DATA:
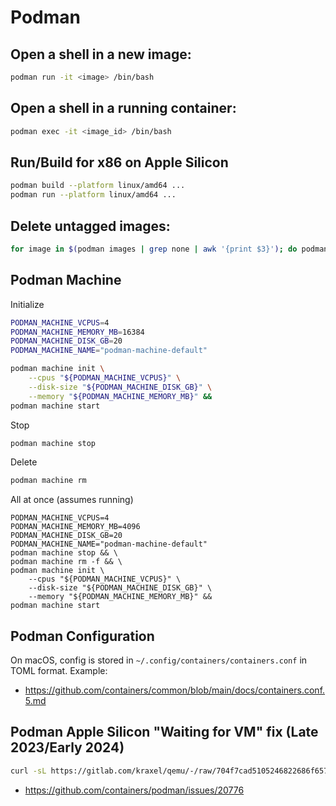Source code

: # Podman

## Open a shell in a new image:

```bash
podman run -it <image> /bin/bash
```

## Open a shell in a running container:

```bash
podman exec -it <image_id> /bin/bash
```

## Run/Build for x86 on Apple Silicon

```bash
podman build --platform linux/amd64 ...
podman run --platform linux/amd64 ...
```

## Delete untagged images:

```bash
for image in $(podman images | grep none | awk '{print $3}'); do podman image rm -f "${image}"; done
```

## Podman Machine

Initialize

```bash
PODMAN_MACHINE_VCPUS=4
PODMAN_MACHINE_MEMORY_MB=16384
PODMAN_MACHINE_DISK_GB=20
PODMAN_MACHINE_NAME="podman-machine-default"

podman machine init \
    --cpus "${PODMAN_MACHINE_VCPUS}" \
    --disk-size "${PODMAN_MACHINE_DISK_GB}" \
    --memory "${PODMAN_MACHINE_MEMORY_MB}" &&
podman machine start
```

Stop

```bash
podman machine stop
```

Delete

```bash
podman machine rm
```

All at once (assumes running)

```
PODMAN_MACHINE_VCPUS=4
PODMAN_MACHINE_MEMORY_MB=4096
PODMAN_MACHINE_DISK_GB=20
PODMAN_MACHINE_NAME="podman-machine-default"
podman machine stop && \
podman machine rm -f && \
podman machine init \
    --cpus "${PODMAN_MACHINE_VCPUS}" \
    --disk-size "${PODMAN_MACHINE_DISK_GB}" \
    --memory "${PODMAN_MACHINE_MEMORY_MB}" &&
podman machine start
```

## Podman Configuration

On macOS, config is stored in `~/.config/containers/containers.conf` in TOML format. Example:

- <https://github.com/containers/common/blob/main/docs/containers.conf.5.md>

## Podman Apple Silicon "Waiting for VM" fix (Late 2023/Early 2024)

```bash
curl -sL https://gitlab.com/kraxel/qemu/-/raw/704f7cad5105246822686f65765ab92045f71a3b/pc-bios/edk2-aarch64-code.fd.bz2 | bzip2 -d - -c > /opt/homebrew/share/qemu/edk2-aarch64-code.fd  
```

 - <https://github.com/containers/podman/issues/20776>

TASK STATEMENT: Filter the preceding entries down to the lines with "Silicon".

TASK OUTPUT:
## Run/Build for x86 on Apple Silicon
## Podman Apple Silicon "Waiting for VM" fix (Late 2023/Early 2024)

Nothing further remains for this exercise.